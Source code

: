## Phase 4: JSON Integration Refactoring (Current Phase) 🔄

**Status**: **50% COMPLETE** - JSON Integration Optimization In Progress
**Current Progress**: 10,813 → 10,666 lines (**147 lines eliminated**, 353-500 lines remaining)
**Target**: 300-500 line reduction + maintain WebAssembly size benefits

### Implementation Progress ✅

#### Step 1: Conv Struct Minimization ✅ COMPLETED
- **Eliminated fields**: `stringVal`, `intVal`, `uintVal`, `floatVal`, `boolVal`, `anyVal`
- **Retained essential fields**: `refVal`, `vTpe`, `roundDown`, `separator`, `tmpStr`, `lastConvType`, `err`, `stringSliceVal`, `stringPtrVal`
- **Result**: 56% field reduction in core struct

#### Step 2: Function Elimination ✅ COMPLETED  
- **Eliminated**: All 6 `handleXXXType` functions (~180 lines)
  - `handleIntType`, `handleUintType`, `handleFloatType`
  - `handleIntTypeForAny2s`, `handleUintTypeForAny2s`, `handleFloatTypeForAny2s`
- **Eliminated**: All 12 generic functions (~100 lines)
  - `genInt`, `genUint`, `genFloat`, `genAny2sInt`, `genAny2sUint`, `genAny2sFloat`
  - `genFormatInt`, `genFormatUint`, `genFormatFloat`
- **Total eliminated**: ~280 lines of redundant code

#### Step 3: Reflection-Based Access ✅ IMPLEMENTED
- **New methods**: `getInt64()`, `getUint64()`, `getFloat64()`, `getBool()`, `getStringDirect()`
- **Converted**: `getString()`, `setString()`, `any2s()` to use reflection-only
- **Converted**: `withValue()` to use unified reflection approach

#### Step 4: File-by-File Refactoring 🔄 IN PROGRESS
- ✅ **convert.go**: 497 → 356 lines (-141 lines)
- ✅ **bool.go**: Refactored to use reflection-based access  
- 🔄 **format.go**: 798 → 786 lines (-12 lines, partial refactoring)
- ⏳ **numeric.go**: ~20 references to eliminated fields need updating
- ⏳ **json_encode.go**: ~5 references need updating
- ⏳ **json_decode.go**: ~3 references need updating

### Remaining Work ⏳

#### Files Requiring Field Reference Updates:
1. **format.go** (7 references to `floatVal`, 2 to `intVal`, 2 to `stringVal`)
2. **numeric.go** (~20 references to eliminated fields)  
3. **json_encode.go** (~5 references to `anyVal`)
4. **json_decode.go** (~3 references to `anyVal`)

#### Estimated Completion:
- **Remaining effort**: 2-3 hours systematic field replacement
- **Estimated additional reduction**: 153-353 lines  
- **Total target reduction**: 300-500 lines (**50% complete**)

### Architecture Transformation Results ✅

- - - -

Problem statement
Nothing in the entries may be left out; each line is to be output exactly.

Response to the task
Source code

:## Phase 4: JSON Integration Refactoring (Current Phase) 🔄

**Status**: **50% COMPLETE** - JSON Integration Optimization In Progress
**Current Progress**: 10,813 → 10,666 lines (**147 lines eliminated**, 353-500 lines remaining)
**Target**: 300-500 line reduction + maintain WebAssembly size benefits

### Implementation Progress ✅

#### Step 1: Conv Struct Minimization ✅ COMPLETED
- **Eliminated fields**: `stringVal`, `intVal`, `uintVal`, `floatVal`, `boolVal`, `anyVal`
- **Retained essential fields**: `refVal`, `vTpe`, `roundDown`, `separator`, `tmpStr`, `lastConvType`, `err`, `stringSliceVal`, `stringPtrVal`
- **Result**: 56% field reduction in core struct

#### Step 2: Function Elimination ✅ COMPLETED  
- **Eliminated**: All 6 `handleXXXType` functions (~180 lines)
  - `handleIntType`, `handleUintType`, `handleFloatType`
  - `handleIntTypeForAny2s`, `handleUintTypeForAny2s`, `handleFloatTypeForAny2s`
- **Eliminated**: All 12 generic functions (~100 lines)
  - `genInt`, `genUint`, `genFloat`, `genAny2sInt`, `genAny2sUint`, `genAny2sFloat`
  - `genFormatInt`, `genFormatUint`, `genFormatFloat`
- **Total eliminated**: ~280 lines of redundant code

#### Step 3: Reflection-Based Access ✅ IMPLEMENTED
- **New methods**: `getInt64()`, `getUint64()`, `getFloat64()`, `getBool()`, `getStringDirect()`
- **Converted**: `getString()`, `setString()`, `any2s()` to use reflection-only
- **Converted**: `withValue()` to use unified reflection approach

#### Step 4: File-by-File Refactoring 🔄 IN PROGRESS
- ✅ **convert.go**: 497 → 356 lines (-141 lines)
- ✅ **bool.go**: Refactored to use reflection-based access  
- 🔄 **format.go**: 798 → 786 lines (-12 lines, partial refactoring)
- ⏳ **numeric.go**: ~20 references to eliminated fields need updating
- ⏳ **json_encode.go**: ~5 references need updating
- ⏳ **json_decode.go**: ~3 references need updating

### Remaining Work ⏳

#### Files Requiring Field Reference Updates:
1. **format.go** (7 references to `floatVal`, 2 to `intVal`, 2 to `stringVal`)
2. **numeric.go** (~20 references to eliminated fields)  
3. **json_encode.go** (~5 references to `anyVal`)
4. **json_decode.go** (~3 references to `anyVal`)

#### Estimated Completion:
- **Remaining effort**: 2-3 hours systematic field replacement
- **Estimated additional reduction**: 153-353 lines  
- **Total target reduction**: 300-500 lines (**50% complete**)

### Architecture Transformation Results ✅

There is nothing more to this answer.